| Problem |
Your output should be the full listing, unchanged.

| Source information |

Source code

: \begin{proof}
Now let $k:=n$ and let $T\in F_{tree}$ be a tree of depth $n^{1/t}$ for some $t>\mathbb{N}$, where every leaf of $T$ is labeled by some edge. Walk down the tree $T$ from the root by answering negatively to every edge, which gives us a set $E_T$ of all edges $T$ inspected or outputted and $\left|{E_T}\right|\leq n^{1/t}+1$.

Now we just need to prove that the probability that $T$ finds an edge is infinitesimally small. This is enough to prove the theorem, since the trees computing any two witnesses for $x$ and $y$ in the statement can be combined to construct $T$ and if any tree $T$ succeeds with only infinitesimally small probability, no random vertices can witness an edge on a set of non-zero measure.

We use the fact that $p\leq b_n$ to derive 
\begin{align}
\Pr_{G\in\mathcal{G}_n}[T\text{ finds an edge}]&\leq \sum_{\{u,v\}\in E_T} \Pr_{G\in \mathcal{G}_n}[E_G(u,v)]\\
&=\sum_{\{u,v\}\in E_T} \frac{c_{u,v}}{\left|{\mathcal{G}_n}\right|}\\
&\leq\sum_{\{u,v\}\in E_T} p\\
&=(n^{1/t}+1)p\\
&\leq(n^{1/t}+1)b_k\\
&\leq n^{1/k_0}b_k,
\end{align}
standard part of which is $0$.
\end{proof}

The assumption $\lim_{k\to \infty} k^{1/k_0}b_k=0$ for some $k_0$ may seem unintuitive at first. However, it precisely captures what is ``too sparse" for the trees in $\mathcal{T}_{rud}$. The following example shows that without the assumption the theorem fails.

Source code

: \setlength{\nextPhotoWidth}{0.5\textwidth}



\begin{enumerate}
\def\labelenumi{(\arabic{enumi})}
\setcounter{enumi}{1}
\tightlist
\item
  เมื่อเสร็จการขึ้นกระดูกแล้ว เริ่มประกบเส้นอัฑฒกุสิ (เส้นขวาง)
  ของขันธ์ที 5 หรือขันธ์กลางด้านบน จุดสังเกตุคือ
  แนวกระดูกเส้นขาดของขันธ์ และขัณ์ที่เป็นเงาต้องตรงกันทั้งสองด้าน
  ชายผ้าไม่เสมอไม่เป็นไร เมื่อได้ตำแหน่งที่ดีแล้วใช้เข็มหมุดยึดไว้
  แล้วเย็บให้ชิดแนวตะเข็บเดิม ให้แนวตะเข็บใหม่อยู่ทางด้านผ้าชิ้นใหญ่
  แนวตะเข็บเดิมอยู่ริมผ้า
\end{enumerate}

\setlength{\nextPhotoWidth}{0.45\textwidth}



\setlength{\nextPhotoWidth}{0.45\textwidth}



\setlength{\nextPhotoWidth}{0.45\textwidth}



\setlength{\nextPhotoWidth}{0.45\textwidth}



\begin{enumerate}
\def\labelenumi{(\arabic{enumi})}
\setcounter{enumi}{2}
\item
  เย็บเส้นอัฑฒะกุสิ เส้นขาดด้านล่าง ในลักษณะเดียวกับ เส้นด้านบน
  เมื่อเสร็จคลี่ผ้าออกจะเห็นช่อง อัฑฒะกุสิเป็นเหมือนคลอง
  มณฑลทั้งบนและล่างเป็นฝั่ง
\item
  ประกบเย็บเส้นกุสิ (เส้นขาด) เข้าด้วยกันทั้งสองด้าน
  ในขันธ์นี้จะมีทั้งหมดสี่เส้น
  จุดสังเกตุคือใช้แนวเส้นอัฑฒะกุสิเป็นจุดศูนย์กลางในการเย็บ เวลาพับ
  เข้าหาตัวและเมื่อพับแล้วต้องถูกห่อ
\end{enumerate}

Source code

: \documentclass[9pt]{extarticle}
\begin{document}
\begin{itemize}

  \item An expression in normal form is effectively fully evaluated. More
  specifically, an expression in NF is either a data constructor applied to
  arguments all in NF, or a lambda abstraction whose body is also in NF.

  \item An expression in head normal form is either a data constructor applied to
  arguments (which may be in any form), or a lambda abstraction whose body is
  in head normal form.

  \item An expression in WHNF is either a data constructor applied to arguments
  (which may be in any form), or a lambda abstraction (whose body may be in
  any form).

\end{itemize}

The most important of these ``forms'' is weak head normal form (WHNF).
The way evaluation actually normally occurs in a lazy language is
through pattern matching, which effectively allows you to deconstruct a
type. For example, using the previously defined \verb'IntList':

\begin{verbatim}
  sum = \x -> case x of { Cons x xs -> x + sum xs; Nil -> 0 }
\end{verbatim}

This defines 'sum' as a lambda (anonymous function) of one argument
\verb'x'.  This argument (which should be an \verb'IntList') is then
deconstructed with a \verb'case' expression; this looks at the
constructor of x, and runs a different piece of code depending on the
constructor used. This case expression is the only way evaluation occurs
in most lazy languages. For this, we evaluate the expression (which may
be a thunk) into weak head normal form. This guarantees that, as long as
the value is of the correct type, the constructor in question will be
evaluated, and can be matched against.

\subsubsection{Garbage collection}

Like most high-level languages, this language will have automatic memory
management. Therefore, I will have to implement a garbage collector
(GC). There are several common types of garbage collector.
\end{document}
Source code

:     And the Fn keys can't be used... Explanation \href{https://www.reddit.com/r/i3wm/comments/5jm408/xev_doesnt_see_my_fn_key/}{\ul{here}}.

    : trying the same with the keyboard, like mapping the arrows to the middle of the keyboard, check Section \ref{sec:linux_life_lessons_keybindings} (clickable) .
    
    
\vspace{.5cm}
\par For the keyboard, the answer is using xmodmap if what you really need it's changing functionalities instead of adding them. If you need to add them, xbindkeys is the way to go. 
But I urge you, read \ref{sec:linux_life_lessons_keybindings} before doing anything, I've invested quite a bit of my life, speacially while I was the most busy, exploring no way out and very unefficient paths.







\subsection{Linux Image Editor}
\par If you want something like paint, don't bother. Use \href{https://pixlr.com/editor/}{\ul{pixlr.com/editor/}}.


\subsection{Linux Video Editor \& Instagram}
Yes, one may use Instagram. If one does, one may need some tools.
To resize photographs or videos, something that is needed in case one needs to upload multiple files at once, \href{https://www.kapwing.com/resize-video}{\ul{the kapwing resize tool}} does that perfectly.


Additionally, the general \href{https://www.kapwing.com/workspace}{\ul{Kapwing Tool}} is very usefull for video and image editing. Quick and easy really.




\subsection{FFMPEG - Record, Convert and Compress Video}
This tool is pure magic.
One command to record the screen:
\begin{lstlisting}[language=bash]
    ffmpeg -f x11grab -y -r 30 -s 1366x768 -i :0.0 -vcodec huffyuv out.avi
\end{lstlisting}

| Answer to this exercise |
Source code

: \begin{proof}
Now let $k:=n$ and let $T\in F_{tree}$ be a tree of depth $n^{1/t}$ for some $t>\mathbb{N}$, where every leaf of $T$ is labeled by some edge. Walk down the tree $T$ from the root by answering negatively to every edge, which gives us a set $E_T$ of all edges $T$ inspected or outputted and $\left|{E_T}\right|\leq n^{1/t}+1$.

Now we just need to prove that the probability that $T$ finds an edge is infinitesimally small. This is enough to prove the theorem, since the trees computing any two witnesses for $x$ and $y$ in the statement can be combined to construct $T$ and if any tree $T$ succeeds with only infinitesimally small probability, no random vertices can witness an edge on a set of non-zero measure.

We use the fact that $p\leq b_n$ to derive 
\begin{align}
\Pr_{G\in\mathcal{G}_n}[T\text{ finds an edge}]&\leq \sum_{\{u,v\}\in E_T} \Pr_{G\in \mathcal{G}_n}[E_G(u,v)]\\
&=\sum_{\{u,v\}\in E_T} \frac{c_{u,v}}{\left|{\mathcal{G}_n}\right|}\\
&\leq\sum_{\{u,v\}\in E_T} p\\
&=(n^{1/t}+1)p\\
&\leq(n^{1/t}+1)b_k\\
&\leq n^{1/k_0}b_k,
\end{align}
standard part of which is $0$.
\end{proof}

The assumption $\lim_{k\to \infty} k^{1/k_0}b_k=0$ for some $k_0$ may seem unintuitive at first. However, it precisely captures what is ``too sparse" for the trees in $\mathcal{T}_{rud}$. The following example shows that without the assumption the theorem fails.

Source code

: \setlength{\nextPhotoWidth}{0.5\textwidth}



\begin{enumerate}
\def\labelenumi{(\arabic{enumi})}
\setcounter{enumi}{1}
\tightlist
\item
  เมื่อเสร็จการขึ้นกระดูกแล้ว เริ่มประกบเส้นอัฑฒกุสิ (เส้นขวาง)
  ของขันธ์ที 5 หรือขันธ์กลางด้านบน จุดสังเกตุคือ
  แนวกระดูกเส้นขาดของขันธ์ และขัณ์ที่เป็นเงาต้องตรงกันทั้งสองด้าน
  ชายผ้าไม่เสมอไม่เป็นไร เมื่อได้ตำแหน่งที่ดีแล้วใช้เข็มหมุดยึดไว้
  แล้วเย็บให้ชิดแนวตะเข็บเดิม ให้แนวตะเข็บใหม่อยู่ทางด้านผ้าชิ้นใหญ่
  แนวตะเข็บเดิมอยู่ริมผ้า
\end{enumerate}

\setlength{\nextPhotoWidth}{0.45\textwidth}



\setlength{\nextPhotoWidth}{0.45\textwidth}



\setlength{\nextPhotoWidth}{0.45\textwidth}



\setlength{\nextPhotoWidth}{0.45\textwidth}



\begin{enumerate}
\def\labelenumi{(\arabic{enumi})}
\setcounter{enumi}{2}
\item
  เย็บเส้นอัฑฒะกุสิ เส้นขาดด้านล่าง ในลักษณะเดียวกับ เส้นด้านบน
  เมื่อเสร็จคลี่ผ้าออกจะเห็นช่อง อัฑฒะกุสิเป็นเหมือนคลอง
  มณฑลทั้งบนและล่างเป็นฝั่ง
\item
  ประกบเย็บเส้นกุสิ (เส้นขาด) เข้าด้วยกันทั้งสองด้าน
  ในขันธ์นี้จะมีทั้งหมดสี่เส้น
  จุดสังเกตุคือใช้แนวเส้นอัฑฒะกุสิเป็นจุดศูนย์กลางในการเย็บ เวลาพับ
  เข้าหาตัวและเมื่อพับแล้วต้องถูกห่อ
\end{enumerate}

Source code

: \documentclass[9pt]{extarticle}
\begin{document}
\begin{itemize}

  \item An expression in normal form is effectively fully evaluated. More
  specifically, an expression in NF is either a data constructor applied to
  arguments all in NF, or a lambda abstraction whose body is also in NF.

  \item An expression in head normal form is either a data constructor applied to
  arguments (which may be in any form), or a lambda abstraction whose body is
  in head normal form.

  \item An expression in WHNF is either a data constructor applied to arguments
  (which may be in any form), or a lambda abstraction (whose body may be in
  any form).

\end{itemize}

The most important of these ``forms'' is weak head normal form (WHNF).
The way evaluation actually normally occurs in a lazy language is
through pattern matching, which effectively allows you to deconstruct a
type. For example, using the previously defined \verb'IntList':

\begin{verbatim}
  sum = \x -> case x of { Cons x xs -> x + sum xs; Nil -> 0 }
\end{verbatim}

This defines 'sum' as a lambda (anonymous function) of one argument
\verb'x'.  This argument (which should be an \verb'IntList') is then
deconstructed with a \verb'case' expression; this looks at the
constructor of x, and runs a different piece of code depending on the
constructor used. This case expression is the only way evaluation occurs
in most lazy languages. For this, we evaluate the expression (which may
be a thunk) into weak head normal form. This guarantees that, as long as
the value is of the correct type, the constructor in question will be
evaluated, and can be matched against.

\subsubsection{Garbage collection}

Like most high-level languages, this language will have automatic memory
management. Therefore, I will have to implement a garbage collector
(GC). There are several common types of garbage collector.
\end{document}
Source code

:     And the Fn keys can't be used... Explanation \href{https://www.reddit.com/r/i3wm/comments/5jm408/xev_doesnt_see_my_fn_key/}{\ul{here}}.

    : trying the same with the keyboard, like mapping the arrows to the middle of the keyboard, check Section \ref{sec:linux_life_lessons_keybindings} (clickable) .
    
    
\vspace{.5cm}
\par For the keyboard, the answer is using xmodmap if what you really need it's changing functionalities instead of adding them. If you need to add them, xbindkeys is the way to go. 
But I urge you, read \ref{sec:linux_life_lessons_keybindings} before doing anything, I've invested quite a bit of my life, speacially while I was the most busy, exploring no way out and very unefficient paths.







\subsection{Linux Image Editor}
\par If you want something like paint, don't bother. Use \href{https://pixlr.com/editor/}{\ul{pixlr.com/editor/}}.


\subsection{Linux Video Editor \& Instagram}
Yes, one may use Instagram. If one does, one may need some tools.
To resize photographs or videos, something that is needed in case one needs to upload multiple files at once, \href{https://www.kapwing.com/resize-video}{\ul{the kapwing resize tool}} does that perfectly.


Additionally, the general \href{https://www.kapwing.com/workspace}{\ul{Kapwing Tool}} is very usefull for video and image editing. Quick and easy really.




\subsection{FFMPEG - Record, Convert and Compress Video}
This tool is pure magic.
One command to record the screen:
\begin{lstlisting}[language=bash]
    ffmpeg -f x11grab -y -r 30 -s 1366x768 -i :0.0 -vcodec huffyuv out.avi
\end{lstlisting}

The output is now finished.